It had turned out to be the best thing that ever happened to him. Becoming a musical-theater star in a matter of weeks had surprised Jake as much as it had surprised the Applewhites. He'd never suspected that he had a talent for singing and acting until Randolph recruited him to play Rolf in
The Sound of Music
. The show had been a success and Jake had gotten good reviews, but that hadn't been nearly as important as his discovery of what the Applewhites called a “creative passion.” Never in his life had Jake been anywhere near as happy as he was onstage, in front of an audience, becoming a person quite different from himself. He loved singing. He loved acting. And later when Randolph cast him as the Artful Dodger in
Oliver!
, he'd found out that he loved dancing, too. Everything about musical theater, in fact, turned Jake on.

Because the Creative Academy was a home school, he had been able to take off the whole month of February to be in
Oliver!
; and not only that, he'd been able to get school credit for doing it. He was theoretically in the seventh grade with E.D., but he didn't have to be stuck all the time doing what she did and being shown up by her obsessively organized, determinedly academic, and viciously competitive version of education. This was a girl who drove herself relentlessly toward perfection and couldn't bear the thought of getting (actually, thanks to the way the Applewhites did home schooling,
giving herself
) less than an A in anything. She and Jake might be very nearly the same age, but they were wildly and impossibly different. Thanks to the Applewhite philosophy of life, which passionately celebrated individuality, that was completely okay.

Randolph's end-of-the-world announcement had scared Jake clear down to his toes, though he'd done his best to hide it. What would suddenly poverty-stricken Applewhites do with
him
? He himself had no money. His grandfather was providing him with a small allowance so he could pay for clothes and a few incidentals, but otherwise he'd really been taken in as if he were a family member. He wasn't. He was another mouth to feed. Jake couldn't stand to lose his place here—it would mean losing himself. His new self. The only one he'd ever really known or cared about!

The morning after that dark and stormy night he'd worked up the nerve to ask Archie and Lucille—it was their Wisteria Cottage that he lived in—if they thought it was going to be possible for him to finish the school year.

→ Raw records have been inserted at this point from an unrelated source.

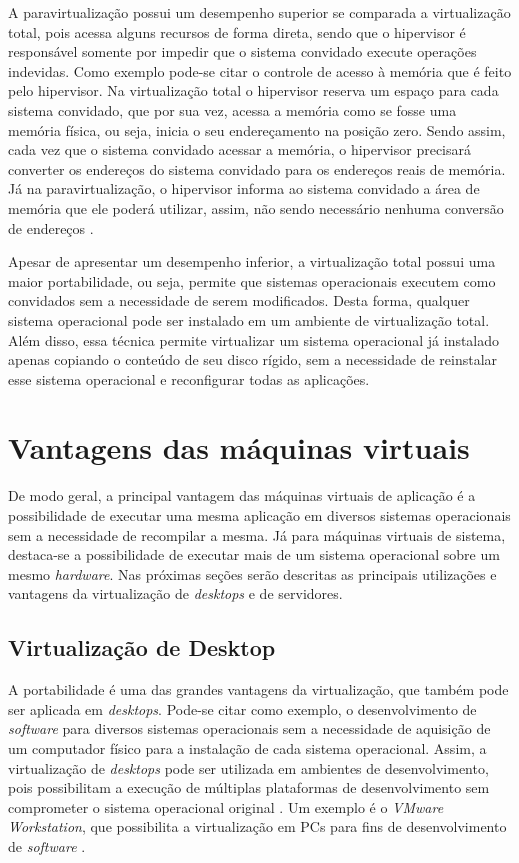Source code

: A paravirtualização possui um desempenho superior se comparada a virtualização total, pois acessa alguns recursos de forma direta, sendo que 
o hipervisor é responsável somente por impedir que o sistema convidado execute operações indevidas. Como exemplo pode-se citar o controle de
acesso à memória que é feito pelo hipervisor. Na virtualização total o hipervisor reserva um espaço para cada sistema convidado, que por sua vez, 
acessa a memória como se fosse uma memória física, ou seja, inicia o seu endereçamento na posição zero. Sendo assim, cada vez que o sistema 
convidado acessar a memória, o hipervisor precisará converter os endereços do sistema convidado para os endereços reais de memória. Já na 
paravirtualização, o hipervisor informa ao sistema convidado a área de memória que ele poderá utilizar, assim, não sendo necessário nenhuma 
conversão de endereços \cite{maziero2013}.

Apesar de apresentar um desempenho inferior, a virtualização total possui uma maior portabilidade, ou seja, permite que sistemas operacionais 
executem como convidados sem a necessidade de serem modificados. Desta forma, qualquer sistema operacional pode ser instalado em um ambiente 
de virtualização total. Além disso, essa técnica permite virtualizar um sistema operacional já instalado apenas copiando o conteúdo de seu disco 
rígido, sem a necessidade de reinstalar esse sistema operacional e reconfigurar todas as aplicações.

\section{Vantagens das máquinas virtuais}
\label{section:virtvantag}

De modo geral, a principal vantagem das máquinas virtuais de aplicação é a possibilidade de executar uma mesma aplicação em diversos sistemas 
operacionais sem a necessidade de recompilar a mesma. Já para máquinas virtuais de sistema, destaca-se a possibilidade de executar mais de um 
sistema operacional sobre um mesmo \textit{hardware}. Nas próximas seções serão descritas as principais utilizações e vantagens da virtualização 
de \textit{desktops} e de servidores.

\subsection{Virtualização de Desktop}
\label{section:virtdesk}

A portabilidade é uma das grandes vantagens da virtualização, que também pode ser aplicada em \textit{desktops}. Pode-se citar como exemplo, 
o desenvolvimento de \textit{software} para diversos sistemas operacionais sem a necessidade de aquisição de um computador físico para a instalação
de cada sistema operacional. Assim, a virtualização de \textit{desktops} pode ser utilizada em ambientes de desenvolvimento, pois possibilitam 
a execução de múltiplas plataformas de desenvolvimento sem comprometer o sistema operacional original \cite{carissimi2008}. Um exemplo é o 
\textit{VMware Workstation}, que possibilita a virtualização em \acp{PC} para fins de desenvolvimento de \textit{software} \cite{vmware2016}.

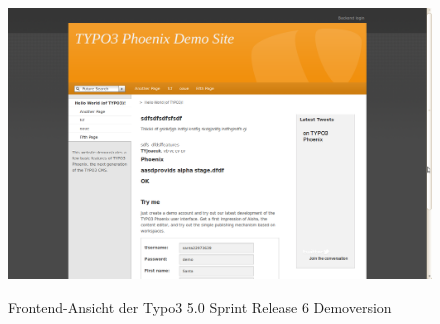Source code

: \begin{figure}[!h]
\begin{center}
\label{fig.typo3frontend}
\includegraphics[scale=0.35]{images/typo3/frontend.png}
\caption{Frontend-Ansicht der Typo3 5.0 Sprint Release 6 Demoversion}
\end{center}
\end{figure}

“Don't be silly, Jake!” Lucille had proclaimed, “You're a full-time student. Of
course
you'll finish the year.”

But as time went on and the austerity measures the Applewhites had adopted began to really pinch, Jake had started worrying about what would happen in the summer. Like regular schools, the Creative Academy's year ended in June. There'd be no reason to keep him here after that, so he figured they would probably send him to the grandfather he barely knew, a grandfather who had no clue about creative passion and who had only seen one musical in all his life:
The Sound of Music
last October at Wit's End Playhouse.

So when Randolph announced his idea for
Eureka!
, Jake had mostly held his breath until he heard the words he'd been hoping for: that he was to have a job to do at the camp. He didn't care that he didn't have the first clue about how to be a singing coach. He only cared that he wasn't going to be sent off to spend the summer alone on a ramshackle farm outside of Traybridge with his grandfather. Whatever camp turned out to be, it had to be better than that! He figured he was the happiest person in the room when the rest of the family had finally agreed to it.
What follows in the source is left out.